Takahashi H, Ishida-Yamamoto A, Kishi A, Ohara K, Iizuka H
Department of Dermatology, Asahikawa Medical College, Japan.
J Dermatol Sci. 1999 Jan;19(1):44-7. doi: 10.1016/s0923-1811(98)00049-8.
Vohwinkel's syndrome (VS) is a rare, dominantly inherited keratoderma with pseudoainhum. Recently, a mutation in loricrin gene has been reported in two VS families of British extraction. In the present study, we examined the loricrin gene mutation in a Japanese VS patient. The patient was a 20-year-old woman. She had palmoplantar keratoderma, constricting bands encircling all the fingers, fifth toes, wrist, and neck. She also had generalized mild ichthyosis and suffered from acoustic impairment. Her parents and a brother showed no skin abnormality. Histopathology of the patient revealed hyperkeratosis with parakeratosis, together with hypergranulosis. The clinical and histopathological findings were consistent with an ichthyotic (or Camisa) variant of VS. The sequence analysis of the loricrin gene revealed that the patient had a heterozygous mutation identical to that described in previous reports, i.e. a G insertion producing a frameshift at codon 231 with an abnormal C-terminus. These results clearly demonstrate that a common loricrin gene mutation underlies VS in different ethnic groups.

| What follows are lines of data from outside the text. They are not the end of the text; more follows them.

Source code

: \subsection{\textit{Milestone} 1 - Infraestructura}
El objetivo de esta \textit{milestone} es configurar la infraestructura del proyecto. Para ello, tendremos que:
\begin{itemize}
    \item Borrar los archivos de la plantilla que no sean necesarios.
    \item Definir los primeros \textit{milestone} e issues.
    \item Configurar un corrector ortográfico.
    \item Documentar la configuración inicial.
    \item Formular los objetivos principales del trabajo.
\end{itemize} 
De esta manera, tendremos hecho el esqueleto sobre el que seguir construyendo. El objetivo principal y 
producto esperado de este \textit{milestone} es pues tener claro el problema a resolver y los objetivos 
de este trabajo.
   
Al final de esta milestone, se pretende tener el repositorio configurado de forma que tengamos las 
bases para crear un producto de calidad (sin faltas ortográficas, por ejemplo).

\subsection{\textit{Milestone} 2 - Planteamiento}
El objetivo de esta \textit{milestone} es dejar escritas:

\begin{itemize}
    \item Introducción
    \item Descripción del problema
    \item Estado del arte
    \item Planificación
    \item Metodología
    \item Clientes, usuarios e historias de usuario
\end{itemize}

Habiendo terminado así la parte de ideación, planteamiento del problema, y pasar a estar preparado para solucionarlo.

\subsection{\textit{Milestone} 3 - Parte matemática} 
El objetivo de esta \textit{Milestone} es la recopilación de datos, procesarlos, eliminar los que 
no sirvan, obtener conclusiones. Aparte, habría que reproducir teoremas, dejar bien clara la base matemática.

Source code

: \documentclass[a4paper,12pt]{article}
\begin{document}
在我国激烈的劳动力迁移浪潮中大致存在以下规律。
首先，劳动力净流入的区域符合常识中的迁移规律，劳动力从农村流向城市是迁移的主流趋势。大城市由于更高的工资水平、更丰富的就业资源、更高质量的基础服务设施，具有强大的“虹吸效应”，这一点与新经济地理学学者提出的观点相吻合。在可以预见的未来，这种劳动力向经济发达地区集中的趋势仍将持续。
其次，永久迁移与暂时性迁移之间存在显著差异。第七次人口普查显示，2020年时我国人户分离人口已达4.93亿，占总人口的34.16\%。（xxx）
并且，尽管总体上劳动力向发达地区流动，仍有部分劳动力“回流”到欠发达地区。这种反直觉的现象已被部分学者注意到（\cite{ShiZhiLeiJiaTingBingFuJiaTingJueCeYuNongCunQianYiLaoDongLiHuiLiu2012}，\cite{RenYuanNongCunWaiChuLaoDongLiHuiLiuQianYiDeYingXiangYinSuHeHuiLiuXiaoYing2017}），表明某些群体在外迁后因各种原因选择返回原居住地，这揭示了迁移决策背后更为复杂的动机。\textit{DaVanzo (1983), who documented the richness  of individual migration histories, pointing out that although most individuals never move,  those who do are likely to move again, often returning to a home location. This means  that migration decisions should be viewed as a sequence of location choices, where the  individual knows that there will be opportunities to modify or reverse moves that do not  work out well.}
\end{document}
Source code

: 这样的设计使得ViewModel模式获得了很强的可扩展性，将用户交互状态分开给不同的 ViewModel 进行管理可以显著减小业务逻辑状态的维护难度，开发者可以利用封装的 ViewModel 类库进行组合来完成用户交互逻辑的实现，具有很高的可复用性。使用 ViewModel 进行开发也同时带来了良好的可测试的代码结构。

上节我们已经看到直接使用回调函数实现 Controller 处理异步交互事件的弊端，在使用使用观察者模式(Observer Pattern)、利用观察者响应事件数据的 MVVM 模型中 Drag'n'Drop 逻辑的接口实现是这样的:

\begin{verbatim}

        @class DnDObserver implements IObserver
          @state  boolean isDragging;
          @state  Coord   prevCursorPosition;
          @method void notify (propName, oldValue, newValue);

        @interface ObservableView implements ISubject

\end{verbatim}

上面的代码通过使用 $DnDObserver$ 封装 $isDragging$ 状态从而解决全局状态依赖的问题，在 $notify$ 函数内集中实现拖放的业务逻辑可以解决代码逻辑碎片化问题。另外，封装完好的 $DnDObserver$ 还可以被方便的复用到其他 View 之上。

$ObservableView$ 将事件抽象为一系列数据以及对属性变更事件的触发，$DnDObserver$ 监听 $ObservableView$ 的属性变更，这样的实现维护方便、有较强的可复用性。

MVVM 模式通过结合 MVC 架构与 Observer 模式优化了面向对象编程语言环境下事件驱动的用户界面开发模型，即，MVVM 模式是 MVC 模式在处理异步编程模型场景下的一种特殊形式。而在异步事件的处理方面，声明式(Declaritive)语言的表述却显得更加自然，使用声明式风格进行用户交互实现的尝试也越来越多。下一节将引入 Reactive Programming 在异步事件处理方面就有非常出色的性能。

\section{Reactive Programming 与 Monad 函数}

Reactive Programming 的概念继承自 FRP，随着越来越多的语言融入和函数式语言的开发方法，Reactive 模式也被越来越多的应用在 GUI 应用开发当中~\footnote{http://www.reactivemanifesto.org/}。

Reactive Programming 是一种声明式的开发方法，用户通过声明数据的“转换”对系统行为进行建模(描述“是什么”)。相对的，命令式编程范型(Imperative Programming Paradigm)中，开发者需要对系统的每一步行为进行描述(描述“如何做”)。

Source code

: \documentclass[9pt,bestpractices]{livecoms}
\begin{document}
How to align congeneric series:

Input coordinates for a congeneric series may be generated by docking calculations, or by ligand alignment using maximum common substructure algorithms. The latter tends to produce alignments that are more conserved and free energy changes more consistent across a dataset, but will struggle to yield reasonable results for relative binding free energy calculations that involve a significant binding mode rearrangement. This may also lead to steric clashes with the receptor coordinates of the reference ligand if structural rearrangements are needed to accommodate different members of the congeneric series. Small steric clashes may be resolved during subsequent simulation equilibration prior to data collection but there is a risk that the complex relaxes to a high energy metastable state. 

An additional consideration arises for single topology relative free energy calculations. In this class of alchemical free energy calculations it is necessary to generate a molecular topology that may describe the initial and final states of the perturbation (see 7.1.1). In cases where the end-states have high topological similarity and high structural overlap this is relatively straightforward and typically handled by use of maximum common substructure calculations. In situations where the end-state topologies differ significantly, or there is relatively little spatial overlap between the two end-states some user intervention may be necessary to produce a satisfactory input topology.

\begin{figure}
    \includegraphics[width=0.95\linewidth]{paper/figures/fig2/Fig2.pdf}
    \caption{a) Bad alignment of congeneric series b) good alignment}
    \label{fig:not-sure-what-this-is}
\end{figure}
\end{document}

Vohwinkel综合征(VS)是一种罕见的、常染色体显性遗传的伴有假性并指的角化病。最近,在两个英裔VS家系中报道了loricrin基因突变。在本研究中,我们检测了一名日本VS患者的loricrin基因突变。该患者为一名20岁女性。她有掌跖角化病,环绕所有手指、第五趾、手腕和颈部的缩窄带。她还患有全身性轻度鱼鳞病并伴有听力障碍。她的父母和一个兄弟没有皮肤异常。患者的组织病理学检查显示角化过度伴角化不全,同时伴有颗粒层增厚。临床和组织病理学表现与VS的鱼鳞病样(或卡米萨)变型一致。loricrin基因的序列分析显示,该患者有一个与先前报道相同的杂合突变,即一个G插入导致第231密码子移码并产生异常的C末端。这些结果清楚地表明,不同种族的VS都存在一个常见的loricrin基因突变。